Below are records to be transcribed exactly; any pictures should be left out.
== DATA PROVIDED
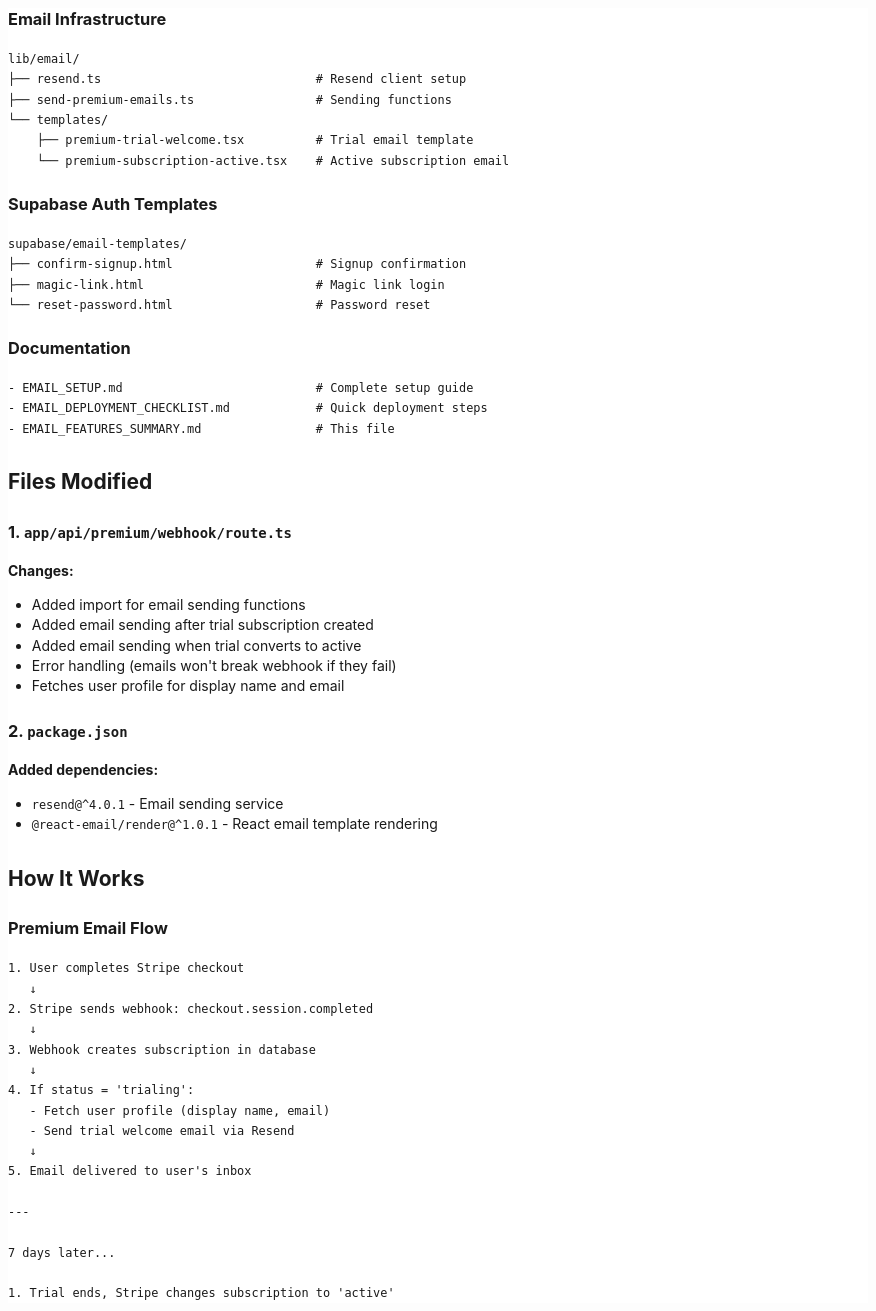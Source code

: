 ### Email Infrastructure
```
lib/email/
├── resend.ts                              # Resend client setup
├── send-premium-emails.ts                 # Sending functions
└── templates/
    ├── premium-trial-welcome.tsx          # Trial email template
    └── premium-subscription-active.tsx    # Active subscription email
```

### Supabase Auth Templates
```
supabase/email-templates/
├── confirm-signup.html                    # Signup confirmation
├── magic-link.html                        # Magic link login
└── reset-password.html                    # Password reset
```

### Documentation
```
- EMAIL_SETUP.md                           # Complete setup guide
- EMAIL_DEPLOYMENT_CHECKLIST.md            # Quick deployment steps
- EMAIL_FEATURES_SUMMARY.md                # This file
```

## Files Modified

### 1. `app/api/premium/webhook/route.ts`
**Changes:**
- Added import for email sending functions
- Added email sending after trial subscription created
- Added email sending when trial converts to active
- Error handling (emails won't break webhook if they fail)
- Fetches user profile for display name and email

### 2. `package.json`
**Added dependencies:**
- `resend@^4.0.1` - Email sending service
- `@react-email/render@^1.0.1` - React email template rendering

## How It Works

### Premium Email Flow

```
1. User completes Stripe checkout
   ↓
2. Stripe sends webhook: checkout.session.completed
   ↓
3. Webhook creates subscription in database
   ↓
4. If status = 'trialing':
   - Fetch user profile (display name, email)
   - Send trial welcome email via Resend
   ↓
5. Email delivered to user's inbox

---

7 days later...

1. Trial ends, Stripe changes subscription to 'active'
```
====
RESPONSE TO THIS TASK -
Source code

: ### Email Infrastructure
```
lib/email/
├── resend.ts                              # Resend client setup
├── send-premium-emails.ts                 # Sending functions
└── templates/
    ├── premium-trial-welcome.tsx          # Trial email template
    └── premium-subscription-active.tsx    # Active subscription email
```

### Supabase Auth Templates
```
supabase/email-templates/
├── confirm-signup.html                    # Signup confirmation
├── magic-link.html                        # Magic link login
└── reset-password.html                    # Password reset
```

### Documentation
```
- EMAIL_SETUP.md                           # Complete setup guide
- EMAIL_DEPLOYMENT_CHECKLIST.md            # Quick deployment steps
- EMAIL_FEATURES_SUMMARY.md                # This file
```

## Files Modified

### 1. `app/api/premium/webhook/route.ts`
**Changes:**
- Added import for email sending functions
- Added email sending after trial subscription created
- Added email sending when trial converts to active
- Error handling (emails won't break webhook if they fail)
- Fetches user profile for display name and email

### 2. `package.json`
**Added dependencies:**
- `resend@^4.0.1` - Email sending service
- `@react-email/render@^1.0.1` - React email template rendering

## How It Works

### Premium Email Flow

```
1. User completes Stripe checkout
   ↓
2. Stripe sends webhook: checkout.session.completed
   ↓
3. Webhook creates subscription in database
   ↓
4. If status = 'trialing':
   - Fetch user profile (display name, email)
   - Send trial welcome email via Resend
   ↓
5. Email delivered to user's inbox

---

7 days later...

1. Trial ends, Stripe changes subscription to 'active'
```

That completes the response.